Yesterday, I drove my motorhome to the Channel Tunnel terminus. I was delighted to drive up to an unmanned cubicle and after a second or two, see ‘Welcome, Mr Goldsmith’ on the screen. Great use of technology like ANPR and on-line booking means that there is no delay, my screen ticket is printed and I am through into duty free.
It was really quite an exciting moment as I boarded the train, driving slowly along the carriages. It is not that I have never used the tunnel before; I have used it many times with both cars and motorbikes. It was that I was going to Europe in my motorhome. At this point, I can imagine those thinking, ‘what a sad individual he must be’. Perhaps. But having built it myself, it is special. When the water flows, or the lights work, or I snuggle up in my comfortable bed, or I cook myself a meal, I think to myself, ‘I have made this!’ It gives me a real thrill.

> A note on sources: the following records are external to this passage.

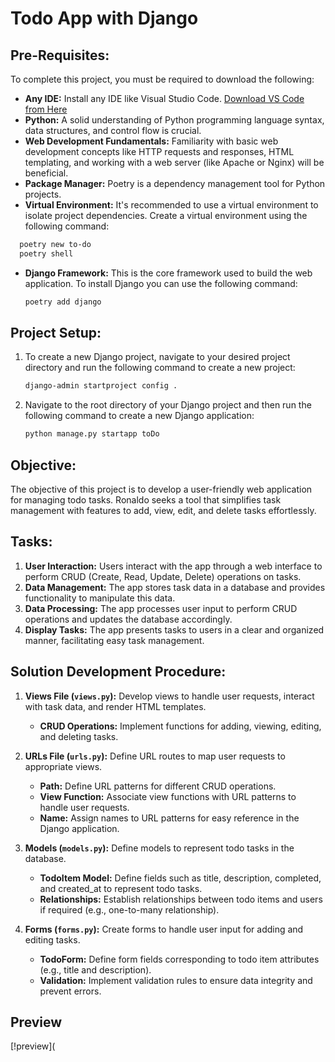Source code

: # Todo App with Django

## Pre-Requisites:
To complete this project, you must be required to download the following:
- **Any IDE:** Install any IDE like Visual Studio Code. [Download VS Code from Here](https://code.visualstudio.com/)
- **Python:** A solid understanding of Python programming language syntax, data structures, and control flow is crucial.
- **Web Development Fundamentals:** Familiarity with basic web development concepts like HTTP requests and responses, HTML templating, and working with a web server (like Apache or Nginx) will be beneficial.
- **Package Manager:** Poetry is a dependency management tool for Python projects. 
- **Virtual Environment:** It's recommended to use a virtual environment to isolate project dependencies. Create a virtual environment using the following command:
```bash
  poetry new to-do
  poetry shell
  ```
- **Django Framework:** This is the core framework used to build the web application. To install Django you can use the following command:
  ```bash
  poetry add django
  ```

## Project Setup:
1. To create a new Django project, navigate to your desired project directory and run the following command to create a new project:
   ```bash
   django-admin startproject config .
   ```
2. Navigate to the root directory of your Django project and then run the following command to create a new Django application:
   ```bash
   python manage.py startapp toDo
   ```

## Objective:
The objective of this project is to develop a user-friendly web application for managing todo tasks. Ronaldo seeks a tool that simplifies task management with features to add, view, edit, and delete tasks effortlessly.

## Tasks:
1. **User Interaction:** Users interact with the app through a web interface to perform CRUD (Create, Read, Update, Delete) operations on tasks.
2. **Data Management:** The app stores task data in a database and provides functionality to manipulate this data.
3. **Data Processing:** The app processes user input to perform CRUD operations and updates the database accordingly.
4. **Display Tasks:** The app presents tasks to users in a clear and organized manner, facilitating easy task management.

## Solution Development Procedure:
1. **Views File (`views.py`):** Develop views to handle user requests, interact with task data, and render HTML templates.
   - **CRUD Operations:** Implement functions for adding, viewing, editing, and deleting tasks.
   
2. **URLs File (`urls.py`):** Define URL routes to map user requests to appropriate views.
   - **Path:** Define URL patterns for different CRUD operations.
   - **View Function:** Associate view functions with URL patterns to handle user requests.
   - **Name:** Assign names to URL patterns for easy reference in the Django application.
   
3. **Models (`models.py`):** Define models to represent todo tasks in the database.
   - **TodoItem Model:** Define fields such as title, description, completed, and created_at to represent todo tasks.
   - **Relationships:** Establish relationships between todo items and users if required (e.g., one-to-many relationship).
   
4. **Forms (`forms.py`):** Create forms to handle user input for adding and editing tasks.
   - **TodoForm:** Define form fields corresponding to todo item attributes (e.g., title and description).
   - **Validation:** Implement validation rules to ensure data integrity and prevent errors.
## Preview 
[!preview](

I built the motorhome to be an independent unit. I wanted to be able to last for days, even weeks, without having to use campsites. So I carry gas enough for about a month and the leisure batteries are charged as I drive, as do phone and computer. Delightfully, I experienced my first night wild camping last night and tonight will be another.
Last night, I headed out from Calais onto the coastal road avoiding, like the plague, anything that looked remotely like a motorway. Before long I found a spot overlooking Cap Blanc Nez on which stands a tall obelisk and a viewing platform. I am fairly certain that it commemorates the Dieppe landings, or something similar. It is surrounded by German concrete bunkers. It was too late for me to investigate and the approach road was limited to 2.1m height, which would have removed the top 0.5m of my van. So I gave it a miss and settled down as the sun was setting with the cliffs of Dover clearly visible over the water. Between you and me, it is the sight of England that I like best; viewed from abroad it is more appealing.

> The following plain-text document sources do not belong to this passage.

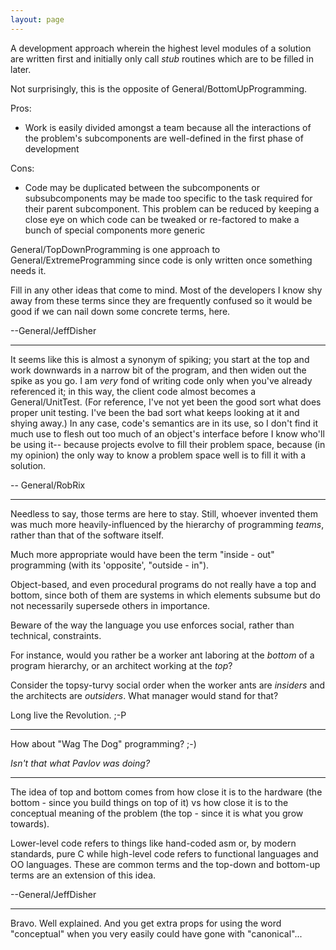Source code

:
 ```yaml
---
layout: page
---
```




A development approach wherein the highest level modules of a solution are written first and initially only call *stub* routines which are to be filled in later.

Not surprisingly, this is the opposite of General/BottomUpProgramming.

Pros:

* Work is easily divided amongst a team because all the interactions of the problem's subcomponents are well-defined in the first phase of development


Cons:

* Code may be duplicated between the subcomponents or subsubcomponents may be made too specific to the task required for their parent subcomponent.  This problem can be reduced by keeping a close eye on which code can be tweaked or re-factored to make a bunch of special components more generic


General/TopDownProgramming is one approach to General/ExtremeProgramming since code is only written once something needs it.

Fill in any other ideas that come to mind. Most of the developers I know shy away from these terms since they are frequently confused so it would be good if we can nail down some concrete terms, here.

--General/JeffDisher

----

It seems like this is almost a synonym of spiking; you start at the top and work downwards in a narrow bit of the program, and then widen out the spike as you go. I am *very* fond of writing code only when you've already referenced it; in this way, the client code almost becomes a General/UnitTest. (For reference, I've not yet been the good sort what does proper unit testing. I've been the bad sort what keeps looking at it and shying away.) In any case, code's semantics are in its use, so I don't find it much use to flesh out too much of an object's interface before I know who'll be using it-- because projects evolve to fill their problem space, because (in my opinion) the only way to know a problem space well is to fill it with a solution.

-- General/RobRix

----

Needless to say, those terms are here to stay. Still, whoever invented them was much more heavily-influenced by the hierarchy of programming
*teams*, rather than that of the software itself.

Much more appropriate would have been the term "inside - out" programming (with its 'opposite', "outside - in").

Object-based, and even procedural programs do not really have a top and bottom, since both of them are systems
in which elements subsume but do not necessarily supersede others in importance.

Beware of the way the language you use enforces social, rather than technical, constraints.

For instance, would you rather be a worker ant laboring at the *bottom* of a program hierarchy, or an architect working at the *top*?

Consider the topsy-turvy social order when the worker ants are *insiders* and the architects are *outsiders*. What manager would stand for that?

Long live the Revolution.   ;-P

----

How about "Wag The Dog" programming? ;-)

*Isn't that what Pavlov was doing?*

----

The idea of top and bottom comes from how close it is to the hardware (the bottom - since you build things on top of it) vs how close it is to the conceptual meaning of the problem (the top - since it is what you grow towards).

Lower-level code refers to things like hand-coded asm or, by modern standards, pure C while high-level code refers to functional languages and OO languages.  These are common terms and the top-down and bottom-up terms are an extension of this idea.

--General/JeffDisher

----

Bravo. Well explained. And you get extra props for using the word "conceptual" when you very easily could have gone with "canonical"...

Today, I visited Etaples Military Cemetery. It is the largest military cemetery in Europe because it was close to where the base hospitals and training camps were located during the first world war. Unrecognisable numbers died of their wounds due to the immense difficulties of getting back from the trenches at the front line. Forward dressing stations were able to do very little except stop bleeding and administer morphine. Convoys to the rear were slow and disrupted by enemy shell fire and distances were great.

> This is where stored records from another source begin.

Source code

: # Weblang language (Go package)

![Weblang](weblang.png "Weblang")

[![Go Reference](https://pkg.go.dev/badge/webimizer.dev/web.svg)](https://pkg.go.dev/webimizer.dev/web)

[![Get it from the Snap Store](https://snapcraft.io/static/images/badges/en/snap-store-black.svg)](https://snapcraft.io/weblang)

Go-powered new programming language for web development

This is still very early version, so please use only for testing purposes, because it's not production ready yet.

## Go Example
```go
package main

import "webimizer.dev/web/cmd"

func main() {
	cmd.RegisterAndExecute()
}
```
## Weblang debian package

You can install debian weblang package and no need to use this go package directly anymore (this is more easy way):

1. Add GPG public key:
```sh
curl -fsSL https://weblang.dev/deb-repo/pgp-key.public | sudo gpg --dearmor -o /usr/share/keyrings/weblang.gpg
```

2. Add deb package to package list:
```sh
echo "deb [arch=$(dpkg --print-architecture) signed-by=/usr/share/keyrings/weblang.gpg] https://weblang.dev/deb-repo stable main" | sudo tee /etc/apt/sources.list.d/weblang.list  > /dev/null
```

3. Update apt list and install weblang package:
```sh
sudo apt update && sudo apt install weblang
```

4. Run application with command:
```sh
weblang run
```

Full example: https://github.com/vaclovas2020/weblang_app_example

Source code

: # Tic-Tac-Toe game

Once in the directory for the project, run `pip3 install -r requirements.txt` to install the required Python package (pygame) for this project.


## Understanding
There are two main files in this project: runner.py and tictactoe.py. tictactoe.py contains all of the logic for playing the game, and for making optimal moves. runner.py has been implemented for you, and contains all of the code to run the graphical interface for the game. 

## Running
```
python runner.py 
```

My great-uncle, Ray Cope, was such a casualty. He was wounded in the assault on the Hohenzollern Redoubt, a German strongpoint, in May 1915 and died either on the way to, or at the base hospital, from wounds. The cemetery is elegant and beautiful. It was designed by Sir Edward Lutyens and is the final resting place of over 11,500 British and Commonwealth soldiers as well as a few Germans. It took me while to decipher the way the graves were arranged and numbered, but eventually after walking around I found the group and plot I was looking for. Then, there before me was the grave of Private Ray Cope. It is a damned fine resting place.
As I was making way to my resting place for tonight, I tripped over a McDonalds. I was delighted as that allowed me to use their wifi to upload some photos to Facebook and answer emails. The sign on the door said, ‘WiFi gratuite et illimite’ (with an acute accent on the e!) What a fine public service to us travellers. Shortly, I shall pour a gin & tonic and search for an open wifi link. Then I shall sit back to enjoy the evening with a pipe of good tobacco and a glass of fine armagnac. Happy days; content soul.